Start of Block

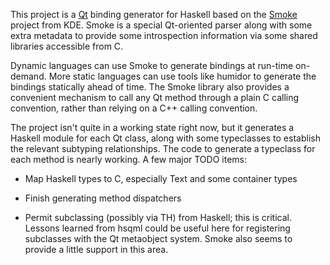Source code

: This project is a [Qt](http://qt-project.org/) binding generator for Haskell
based on the [Smoke](http://techbase.kde.org/Development/Languages/Smoke)
project from KDE.  Smoke is a special Qt-oriented parser along with some
extra metadata to provide some introspection information via some shared
libraries accessible from C.

Dynamic languages can use Smoke to generate bindings at run-time on-demand.
More static languages can use tools like humidor to generate the bindings
statically ahead of time.  The Smoke library also provides a convenient
mechanism to call any Qt method through a plain C calling convention, rather
than relying on a C++ calling convention.

The project isn't quite in a working state right now, but it generates
a Haskell module for each Qt class, along with some typeclasses to
establish the relevant subtyping relationships.  The code to generate
a typeclass for each method is nearly working.  A few major TODO items:

 * Map Haskell types to C, especially Text and some container types

 * Finish generating method dispatchers

 * Permit subclassing (possibly via TH) from Haskell; this is critical.
   Lessons learned from hsqml could be useful here for registering
   subclasses with the Qt metaobject system.  Smoke also seems to provide
   a little support in this area.

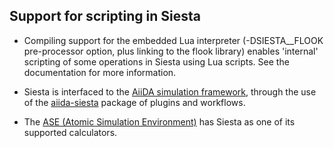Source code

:## Support for scripting in Siesta

* Compiling support for the embedded Lua interpreter (-DSIESTA__FLOOK
  pre-processor option, plus linking to the flook library) enables
  'internal' scripting of some operations in Siesta using Lua
  scripts. See the documentation for more information.

* Siesta is interfaced to the [AiiDA simulation
  framework](https://www.aiida.net), through the use of the
  [aiida-siesta](https://aiida_siesta_plugin.readthedocs.io) package
  of plugins and workflows.

* The [ASE (Atomic Simulation
  Environment)](https://wiki.fysik.dtu.dk/ase/) has Siesta as one of
  its supported calculators.
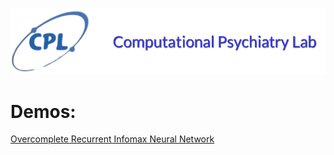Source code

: [cpl-logo]: ./cpl-logo.png "The Computational Psyciatry Lab"

[![The Computational Psyciatry Lab][cpl-logo]](http://www.computational-psychiatry.com/)

# Demos: 

[Overcomplete Recurrent Infomax Neural Network](./OvercompleteRecurrentInfomaxNeuralNetwork.md)
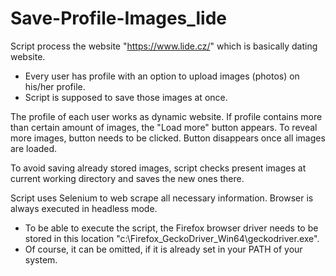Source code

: # Save-Profile-Images_lide
Script process the website "https://www.lide.cz/" which is basically dating website.
* Every user has profile with an option to upload images (photos) on his/her profile.
* Script is supposed to save those images at once.

The profile of each user works as dynamic website. If profile contains more than certain amount of images, the "Load more" button appears.
To reveal more images, button needs to be clicked. Button disappears once all images are loaded.

To avoid saving already stored images, script checks present images at current working directory and saves the new ones there.

Script uses Selenium to web scrape all necessary information. Browser is always executed in headless mode.
* To be able to execute the script, the Firefox browser driver needs to be stored in this location "c:\Firefox_GeckoDriver_Win64\geckodriver.exe".
* Of course, it can be omitted, if it is already set in your PATH of your system.
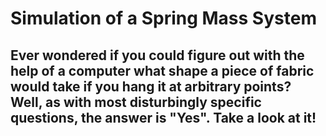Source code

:# Simulation of a Spring Mass System

## Ever wondered if you could figure out with the help of a computer what shape a piece of fabric would take if you hang it at arbitrary points? Well, as with most disturbingly specific questions, the answer is "Yes". Take a look at it!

End of Block

#### About this exercise
Print every line of the data exactly. Pictures do not belong in the copy.

#### Answer area
Source code

: This project is a [Qt](http://qt-project.org/) binding generator for Haskell
based on the [Smoke](http://techbase.kde.org/Development/Languages/Smoke)
project from KDE.  Smoke is a special Qt-oriented parser along with some
extra metadata to provide some introspection information via some shared
libraries accessible from C.

Dynamic languages can use Smoke to generate bindings at run-time on-demand.
More static languages can use tools like humidor to generate the bindings
statically ahead of time.  The Smoke library also provides a convenient
mechanism to call any Qt method through a plain C calling convention, rather
than relying on a C++ calling convention.

The project isn't quite in a working state right now, but it generates
a Haskell module for each Qt class, along with some typeclasses to
establish the relevant subtyping relationships.  The code to generate
a typeclass for each method is nearly working.  A few major TODO items:

 * Map Haskell types to C, especially Text and some container types

 * Finish generating method dispatchers

 * Permit subclassing (possibly via TH) from Haskell; this is critical.
   Lessons learned from hsqml could be useful here for registering
   subclasses with the Qt metaobject system.  Smoke also seems to provide
   a little support in this area.

Source code

:## Support for scripting in Siesta

* Compiling support for the embedded Lua interpreter (-DSIESTA__FLOOK
  pre-processor option, plus linking to the flook library) enables
  'internal' scripting of some operations in Siesta using Lua
  scripts. See the documentation for more information.

* Siesta is interfaced to the [AiiDA simulation
  framework](https://www.aiida.net), through the use of the
  [aiida-siesta](https://aiida_siesta_plugin.readthedocs.io) package
  of plugins and workflows.

* The [ASE (Atomic Simulation
  Environment)](https://wiki.fysik.dtu.dk/ase/) has Siesta as one of
  its supported calculators.
Source code

: [cpl-logo]: ./cpl-logo.png "The Computational Psyciatry Lab"

[![The Computational Psyciatry Lab][cpl-logo]](http://www.computational-psychiatry.com/)

# Demos: 

[Overcomplete Recurrent Infomax Neural Network](./OvercompleteRecurrentInfomaxNeuralNetwork.md)
Source code

: # Save-Profile-Images_lide
Script process the website "https://www.lide.cz/" which is basically dating website.
* Every user has profile with an option to upload images (photos) on his/her profile.
* Script is supposed to save those images at once.

The profile of each user works as dynamic website. If profile contains more than certain amount of images, the "Load more" button appears.
To reveal more images, button needs to be clicked. Button disappears once all images are loaded.

To avoid saving already stored images, script checks present images at current working directory and saves the new ones there.

Script uses Selenium to web scrape all necessary information. Browser is always executed in headless mode.
* To be able to execute the script, the Firefox browser driver needs to be stored in this location "c:\Firefox_GeckoDriver_Win64\geckodriver.exe".
* Of course, it can be omitted, if it is already set in your PATH of your system.
Source code

:# Simulation of a Spring Mass System

## Ever wondered if you could figure out with the help of a computer what shape a piece of fabric would take if you hang it at arbitrary points? Well, as with most disturbingly specific questions, the answer is "Yes". Take a look at it!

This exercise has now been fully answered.